**Instructions for the task**:
From the first line down to the line containing "Para facilitar o", print the records below exactly, leaving every picture out.

(Supplied entries begins)

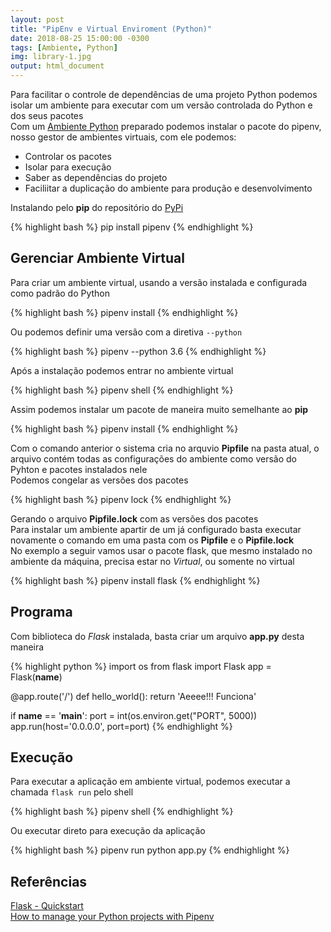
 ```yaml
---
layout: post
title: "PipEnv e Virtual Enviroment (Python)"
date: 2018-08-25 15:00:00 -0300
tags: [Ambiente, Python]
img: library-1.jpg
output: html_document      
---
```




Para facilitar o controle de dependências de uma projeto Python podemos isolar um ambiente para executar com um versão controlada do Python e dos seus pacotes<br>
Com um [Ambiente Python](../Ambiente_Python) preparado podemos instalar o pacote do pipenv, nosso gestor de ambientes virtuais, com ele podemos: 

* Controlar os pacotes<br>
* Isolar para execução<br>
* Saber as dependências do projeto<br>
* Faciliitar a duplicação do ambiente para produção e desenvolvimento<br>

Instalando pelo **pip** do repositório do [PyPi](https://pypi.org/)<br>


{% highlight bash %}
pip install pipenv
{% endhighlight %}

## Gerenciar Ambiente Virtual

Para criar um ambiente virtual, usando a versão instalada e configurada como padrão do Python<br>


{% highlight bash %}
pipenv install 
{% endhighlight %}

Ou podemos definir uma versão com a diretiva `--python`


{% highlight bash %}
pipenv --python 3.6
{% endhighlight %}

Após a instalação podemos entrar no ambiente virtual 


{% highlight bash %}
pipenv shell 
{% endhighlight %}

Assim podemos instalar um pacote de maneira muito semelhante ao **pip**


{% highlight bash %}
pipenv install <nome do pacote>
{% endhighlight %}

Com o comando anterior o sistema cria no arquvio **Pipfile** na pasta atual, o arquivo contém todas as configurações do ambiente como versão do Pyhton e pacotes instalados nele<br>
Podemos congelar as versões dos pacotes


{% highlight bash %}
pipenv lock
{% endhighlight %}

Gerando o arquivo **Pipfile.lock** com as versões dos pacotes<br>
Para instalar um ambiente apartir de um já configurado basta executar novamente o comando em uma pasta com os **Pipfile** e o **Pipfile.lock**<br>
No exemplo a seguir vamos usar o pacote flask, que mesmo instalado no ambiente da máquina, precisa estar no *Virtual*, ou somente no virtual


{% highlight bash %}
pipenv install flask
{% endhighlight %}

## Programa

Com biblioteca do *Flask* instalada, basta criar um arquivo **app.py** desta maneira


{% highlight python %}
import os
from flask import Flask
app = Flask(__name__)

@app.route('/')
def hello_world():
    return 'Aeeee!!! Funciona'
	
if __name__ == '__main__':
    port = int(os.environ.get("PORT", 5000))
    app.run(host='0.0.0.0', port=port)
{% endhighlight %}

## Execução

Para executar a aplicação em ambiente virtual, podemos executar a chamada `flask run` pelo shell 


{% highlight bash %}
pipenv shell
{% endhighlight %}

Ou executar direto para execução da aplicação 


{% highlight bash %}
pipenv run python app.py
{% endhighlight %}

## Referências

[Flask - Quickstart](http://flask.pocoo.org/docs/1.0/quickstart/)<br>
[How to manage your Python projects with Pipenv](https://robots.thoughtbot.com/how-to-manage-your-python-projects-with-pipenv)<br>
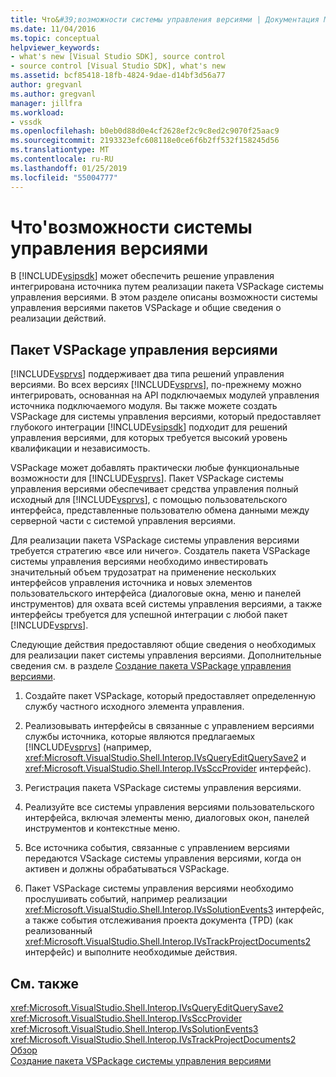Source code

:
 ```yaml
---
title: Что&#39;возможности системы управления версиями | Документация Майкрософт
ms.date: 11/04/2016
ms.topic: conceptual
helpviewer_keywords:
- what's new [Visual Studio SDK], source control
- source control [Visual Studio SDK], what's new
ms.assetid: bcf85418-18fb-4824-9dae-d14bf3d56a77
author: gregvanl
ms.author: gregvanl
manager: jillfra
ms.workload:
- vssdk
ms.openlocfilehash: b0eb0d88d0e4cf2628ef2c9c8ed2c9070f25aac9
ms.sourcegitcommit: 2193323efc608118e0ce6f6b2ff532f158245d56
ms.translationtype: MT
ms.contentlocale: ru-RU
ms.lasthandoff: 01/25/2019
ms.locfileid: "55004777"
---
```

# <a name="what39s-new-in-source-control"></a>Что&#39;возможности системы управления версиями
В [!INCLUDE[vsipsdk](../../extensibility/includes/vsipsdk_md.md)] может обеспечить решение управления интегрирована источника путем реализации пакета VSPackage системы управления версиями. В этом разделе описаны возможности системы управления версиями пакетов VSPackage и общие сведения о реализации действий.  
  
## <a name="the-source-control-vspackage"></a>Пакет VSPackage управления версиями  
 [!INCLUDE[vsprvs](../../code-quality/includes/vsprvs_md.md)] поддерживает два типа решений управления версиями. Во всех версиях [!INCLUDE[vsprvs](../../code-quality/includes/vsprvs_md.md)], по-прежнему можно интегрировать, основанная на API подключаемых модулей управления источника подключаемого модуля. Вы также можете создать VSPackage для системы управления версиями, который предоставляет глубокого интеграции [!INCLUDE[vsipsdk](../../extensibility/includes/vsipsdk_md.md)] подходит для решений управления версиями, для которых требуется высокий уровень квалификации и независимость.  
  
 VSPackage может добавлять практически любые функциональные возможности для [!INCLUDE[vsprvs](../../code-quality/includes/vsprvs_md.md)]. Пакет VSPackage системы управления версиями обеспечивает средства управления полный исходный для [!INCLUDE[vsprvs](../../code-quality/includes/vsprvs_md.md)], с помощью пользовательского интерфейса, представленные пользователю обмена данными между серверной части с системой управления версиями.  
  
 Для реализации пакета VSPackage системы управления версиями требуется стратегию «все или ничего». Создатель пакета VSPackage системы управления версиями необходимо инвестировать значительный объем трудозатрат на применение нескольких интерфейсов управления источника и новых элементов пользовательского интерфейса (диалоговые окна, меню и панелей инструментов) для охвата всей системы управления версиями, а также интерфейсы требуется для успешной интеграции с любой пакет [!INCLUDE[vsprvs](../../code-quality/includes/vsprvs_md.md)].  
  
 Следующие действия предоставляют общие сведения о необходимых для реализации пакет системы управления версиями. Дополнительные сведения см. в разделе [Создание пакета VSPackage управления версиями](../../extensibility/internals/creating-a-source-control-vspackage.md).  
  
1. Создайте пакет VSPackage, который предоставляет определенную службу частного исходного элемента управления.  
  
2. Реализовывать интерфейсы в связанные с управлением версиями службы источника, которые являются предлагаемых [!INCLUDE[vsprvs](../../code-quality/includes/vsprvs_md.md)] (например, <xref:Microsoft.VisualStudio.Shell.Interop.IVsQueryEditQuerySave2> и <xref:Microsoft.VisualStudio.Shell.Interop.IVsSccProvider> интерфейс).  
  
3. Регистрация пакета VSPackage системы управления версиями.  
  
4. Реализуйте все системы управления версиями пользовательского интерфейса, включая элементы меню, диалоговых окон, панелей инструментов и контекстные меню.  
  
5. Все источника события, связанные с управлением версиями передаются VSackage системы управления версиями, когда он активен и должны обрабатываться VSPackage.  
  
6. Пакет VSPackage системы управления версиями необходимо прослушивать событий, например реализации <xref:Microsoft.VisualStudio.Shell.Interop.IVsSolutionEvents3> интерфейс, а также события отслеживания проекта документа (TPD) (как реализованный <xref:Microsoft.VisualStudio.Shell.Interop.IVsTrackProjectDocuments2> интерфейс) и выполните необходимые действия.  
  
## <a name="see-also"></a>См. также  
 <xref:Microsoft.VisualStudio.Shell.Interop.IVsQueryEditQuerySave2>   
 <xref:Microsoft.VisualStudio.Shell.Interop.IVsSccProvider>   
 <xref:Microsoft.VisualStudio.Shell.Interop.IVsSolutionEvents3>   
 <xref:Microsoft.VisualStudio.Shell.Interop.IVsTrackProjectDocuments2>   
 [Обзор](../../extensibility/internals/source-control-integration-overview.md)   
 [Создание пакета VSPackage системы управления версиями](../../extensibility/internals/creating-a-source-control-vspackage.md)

(Supplied entries ends)

**Result for this task**:
 ```yaml
---
layout: post
title: "PipEnv e Virtual Enviroment (Python)"
date: 2018-08-25 15:00:00 -0300
tags: [Ambiente, Python]
img: library-1.jpg
output: html_document      
---
```




Para facilitar o controle de dependências de uma projeto Python podemos isolar um ambiente para executar com um versão controlada do Python e dos seus pacotes<br>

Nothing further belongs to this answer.